At last, an explanation for humanists that is actually a gentle introduction. Suggestions for improving this tutorial are greatly appreciated.

When you search the web, you pretty much just search "the full text" of what's out there. That means you can find individual words or phrases anywhere they occur in a webpage. Certain databases and subscription-only electronic resources also let you search or browse metadata fields like title, author, and date of publication, but even in these cases the body of the document is still one big mass. So what if:

you are studying an author's word usage and want to exclude any text where the author quoted from another source?
you have a collection of documents and want to create a list of all personal names or place names mentioned?
you are transcribing a manuscript involving various hands and want to identify which spans of text were written by whom?
you are transcribing a document and have identified a typo that might confuse a non-expert or impede their search of the text, so you want to supply a correction without replacing the original error?

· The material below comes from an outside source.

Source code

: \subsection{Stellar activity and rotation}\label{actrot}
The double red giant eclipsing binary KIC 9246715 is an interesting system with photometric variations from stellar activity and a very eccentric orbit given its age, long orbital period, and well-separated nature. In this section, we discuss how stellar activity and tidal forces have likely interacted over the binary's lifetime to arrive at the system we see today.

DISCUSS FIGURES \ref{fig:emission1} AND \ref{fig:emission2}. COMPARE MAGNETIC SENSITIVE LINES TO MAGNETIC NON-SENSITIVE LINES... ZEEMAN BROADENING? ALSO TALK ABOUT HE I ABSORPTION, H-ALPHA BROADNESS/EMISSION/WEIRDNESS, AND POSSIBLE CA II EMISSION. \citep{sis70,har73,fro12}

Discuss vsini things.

For all of these cases, you can't rely on something that just stores "the full text." You need a system that allows annotations to label the various components of the text—in the examples above, these would include quotations, personal names, and place names.

This is what XML does for you.

XML ("Extensible Markup Language") is an open and non-proprietary standard that specifies "a simple data format that balances the needs of people to read/write data with the needs of machines to read/write data."^[1] The standard is open in that anyone may use it freely without paying royalties. It's non-proprietary in that no one person or corporation controls it. Its open and non-proprietary nature ensures that XML documents will be readable in the long run because they not dependent on any particular hardware or software to read them. And the fact that it's a standard means that everyone agrees on the format, allowing for XML data to be shared easily and used by others because everyone knows what to expect when they receive it.

In computing, XML is often used as a format for interchanging bits of structured data (like product sales information) between computers, but its structure lends itself to the interchange of whole digital documents as well. In fact, the term "markup language" comes from the publishing term to mark up, meaning to annotate sections of a text for proper typesetting. XML evolved from SGML ("Standard Generalized Markup Language"), which was an effort to come up with a standard way of annotating these documents.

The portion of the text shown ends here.